Silt
An exhibition of photographs by David Quentin and text by Robert Mcfarlane.
4 Windmill Street is delighted to present a recent collaboration between photographer David Quentin and bestselling travel writer Robert Macfarlane. Silt – one of the most striking chapters of his recent book The Old Ways (2012), sees Macfarlane walk the Broomway, notorious as the “deadliest path in Britain”. Quentin documented this atmospheric journey along an Essex offshore path that has claimed the lives of more than sixty people over the centuries.
David Quentin’s photographs of the walk are now to be published by Penguin Books in a special e-book edition of Silt. The photographic series reflects upon this disorientating mirror-world and show the transition from purposeful walk to an isolated end – at the mercy of a great optical expanse. Quentin’s work with photographic film; generally using vintage camera equipment, documents various kinds of human intervention in landscape. His photographs have appeared in publications as diverse as The Financial Times and Artrocker Magazine.
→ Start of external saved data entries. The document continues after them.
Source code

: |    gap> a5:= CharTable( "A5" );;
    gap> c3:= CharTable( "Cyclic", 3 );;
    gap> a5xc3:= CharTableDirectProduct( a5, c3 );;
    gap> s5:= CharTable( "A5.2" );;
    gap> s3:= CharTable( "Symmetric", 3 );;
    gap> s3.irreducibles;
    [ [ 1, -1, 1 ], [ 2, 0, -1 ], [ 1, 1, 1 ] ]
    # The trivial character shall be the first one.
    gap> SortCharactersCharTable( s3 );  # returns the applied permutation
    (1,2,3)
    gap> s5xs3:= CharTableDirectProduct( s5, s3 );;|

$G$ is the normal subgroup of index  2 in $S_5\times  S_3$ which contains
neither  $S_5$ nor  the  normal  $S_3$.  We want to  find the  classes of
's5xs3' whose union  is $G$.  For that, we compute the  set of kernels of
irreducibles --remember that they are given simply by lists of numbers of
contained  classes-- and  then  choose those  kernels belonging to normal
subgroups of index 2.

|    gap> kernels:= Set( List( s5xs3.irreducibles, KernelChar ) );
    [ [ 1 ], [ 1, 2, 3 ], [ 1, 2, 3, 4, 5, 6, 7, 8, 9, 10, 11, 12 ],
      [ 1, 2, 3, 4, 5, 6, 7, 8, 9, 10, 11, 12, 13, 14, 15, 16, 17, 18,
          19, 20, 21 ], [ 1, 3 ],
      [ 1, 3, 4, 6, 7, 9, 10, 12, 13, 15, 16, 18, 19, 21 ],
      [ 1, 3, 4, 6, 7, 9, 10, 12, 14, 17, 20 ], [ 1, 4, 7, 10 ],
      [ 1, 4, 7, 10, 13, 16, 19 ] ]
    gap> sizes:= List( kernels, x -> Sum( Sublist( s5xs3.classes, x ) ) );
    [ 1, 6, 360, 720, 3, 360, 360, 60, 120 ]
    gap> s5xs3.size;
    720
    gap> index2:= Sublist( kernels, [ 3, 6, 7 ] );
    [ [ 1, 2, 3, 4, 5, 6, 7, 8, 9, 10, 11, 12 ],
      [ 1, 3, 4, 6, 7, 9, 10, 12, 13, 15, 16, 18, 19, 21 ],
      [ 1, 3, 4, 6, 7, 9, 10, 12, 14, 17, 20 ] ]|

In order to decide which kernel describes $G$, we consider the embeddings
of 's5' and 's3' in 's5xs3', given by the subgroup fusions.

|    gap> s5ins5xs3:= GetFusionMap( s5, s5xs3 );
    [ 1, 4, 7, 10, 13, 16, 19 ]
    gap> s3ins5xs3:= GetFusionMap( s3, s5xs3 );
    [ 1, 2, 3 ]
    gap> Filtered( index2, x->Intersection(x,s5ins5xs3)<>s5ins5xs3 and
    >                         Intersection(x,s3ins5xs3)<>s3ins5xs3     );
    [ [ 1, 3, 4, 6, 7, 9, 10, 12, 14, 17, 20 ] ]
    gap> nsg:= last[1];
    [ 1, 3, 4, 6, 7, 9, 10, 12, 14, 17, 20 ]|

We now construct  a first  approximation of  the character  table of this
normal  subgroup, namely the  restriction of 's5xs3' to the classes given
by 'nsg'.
Robert Macfarlane’s third book, The Old Ways was a Sunday Times Top 5 bestseller and short-listed for the Samuel Johnson Prize (2012) and Waterstones Book of the Year Award (2012). Robert Macfarlane (b. 1976, Oxford) is a writer, critic and academic. After studying at the Universities of Cambridge and Oxford, and teaching in Beijing, he was made Fellow in English Literature at Emmanuel College, Cambridge, in 2002. Macfarlane lives and works in Cambridge, where he teaches and lectures on Anglo-American fiction since 1945, post-modern theory, literature and environmentalism, and the history of the novel.